Compared to the control arm, steady-state oral cimetidine prolonged the absorption of clarithromycin. This was evidenced by a 46% decrease in the Cmax of clarithromycin (2.42 versus 1.30 mg/liter; P < 0.001) and a 43% decrease in that of 14OHC (1.16 versus 0.68 mg/liter; P < 0.001) (Fig. 1 and 2). The interaction also demonstrated a 68% increase in the Tmax of 14OHC (1.39 versus 2.34 h; P = 0.04). kels were also decreased for both compounds (36% [P = 0.002] and 35% [P = 0.005], respectively); this resulted in significant increases in their t1/2s (75% [P = 0.006] and 82% [P = 0.009], respectively). Despite these changes, there was no significant difference in CL/F or AUC0–∞ between the control and cimetidine study arms for both clarithromycin and 14OHC (Table 1).
FIG. 1.
Serum clarithromycin concentrations versus time with ( ) and without (⧫) cimetidine.
FIG. 2.
Serum 14OHC concentrations versus time with ( ) and without (⧫) cimetidine.
TABLE 1.
Pharmacokinetic parameters for clarithromycin and 14OHCa
| Study arm |
Cmax
(mg/liter)
|
Tmax
(h)
|
kel
(h−1)
|
t112
(h)
|
CL/F
(liters/h)
|
AUC0–∞
|
||||||
|---|---|---|---|---|---|---|---|---|---|---|---|---|
| Clarithromycin | 14OHC | Clarithromycin | 14OHC | Clarithromycin | 14OHC | Clarithromycin | 14OHC | Clarithromycin | 14OHC | Clarithromycin | 14OHC | |
| Control | 2.42 ± 0.82 | 1.16 ± 0.36 | 1.37 ± 0.59 | 1.39 ± 0.63 | 0.044 ± 0.011 | 0.032 ± 0.008 | 4.65 ± 1.07 | 6.38 ± 1.58 | 31.41 ± 17.54 | 40.03 ± 11.82 | 20.04 ± 9.21 | 13.63 ± 4.33 |
| Steady-state cimetidine | 1.30 ± 0.58b | 0.68 ± 0.21b | 1.70 ± 0.91 | 2.34 ± 1.31c | 0.028 ± 0.011c | 0.021 ± 0.009c | 8.13 ± 3.85c | 11.61 ± 6.15c | 30.43 ± 13.71 | 40.21 ± 8.42 | 20.63 ± 11.42 | 12.93 ± 2.64 |
Values are means ± SDs.
P < 0.001.
P < 0.05.
DISCUSSION
This study initially set out to identify whether there was a hepatic CYP3A4 interaction between cimetidine, dosed to steady state, and clarithromycin-14OHC. The results of the study indicated that although there was no metabolic drug-drug interaction between the two compounds, as evidenced by unchanged CL/F and AUCs for both clarithromycin and 14OHC, a different sort of interaction was evident. The results of the study indicate that cimetidine may prolong the absorption of clarithromycin and thereby delay the production of 14OHC (increased Tmax of 14OHC by 68%). This prolongation of the absorption of clarithromycin resulted in significant decreases in the peak concentrations of both the parent and active metabolite compounds in serum.

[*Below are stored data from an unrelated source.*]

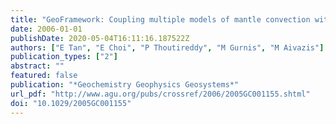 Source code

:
 ```yaml
---
title: "GeoFramework: Coupling multiple models of mantle convection within a computational framework"
date: 2006-01-01
publishDate: 2020-05-04T16:11:16.187522Z
authors: ["E Tan", "E Choi", "P Thoutireddy", "M Gurnis", "M Aivazis"]
publication_types: ["2"]
abstract: ""
featured: false
publication: "*Geochemistry Geophysics Geosystems*"
url_pdf: "http://www.agu.org/pubs/crossref/2006/2005GC001155.shtml"
doi: "10.1029/2005GC001155"
---
```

The mechanism for this unexpected interaction is unknown. Previous studies have shown that clarithromycin’s absorption is unaffected by the changes in gastric pH induced by omeprazole and ranitidine (2, 11). It is therefore unlikely that the results seen in this study are secondary to the pH changes induced by the high dose of steady-state cimetidine. Rather, it may be hypothesized that there is either competition between the two compounds at the absorption site or cimetidine may induce some change in gastric emptying time and/or motility which caused a slowing of the rate at which clarithromycin reached the absorption site. These hypotheses, if true, could ultimately result in the changes evidenced by this study.
The implications of these results may be far reaching. Cimetidine is a billion dollar drug on the international market and is commonly used for a variety of gastrointestinal ailments including treatment regimens for H. pylori infection. More recently, cimetidine has found a wide market appeal as a nonprescription remedy for dyspepsia. With clarithromycin now being one of the most commonly prescribed oral antibiotics for community-acquired respiratory infections, the potential for concurrent use is very high. One of the main advantages of clarithromycin over older macrolides, like erythromycin, is its increased spectrum of activity which includes key gram-negative, community-acquired respiratory pathogens like H. influenzae (16).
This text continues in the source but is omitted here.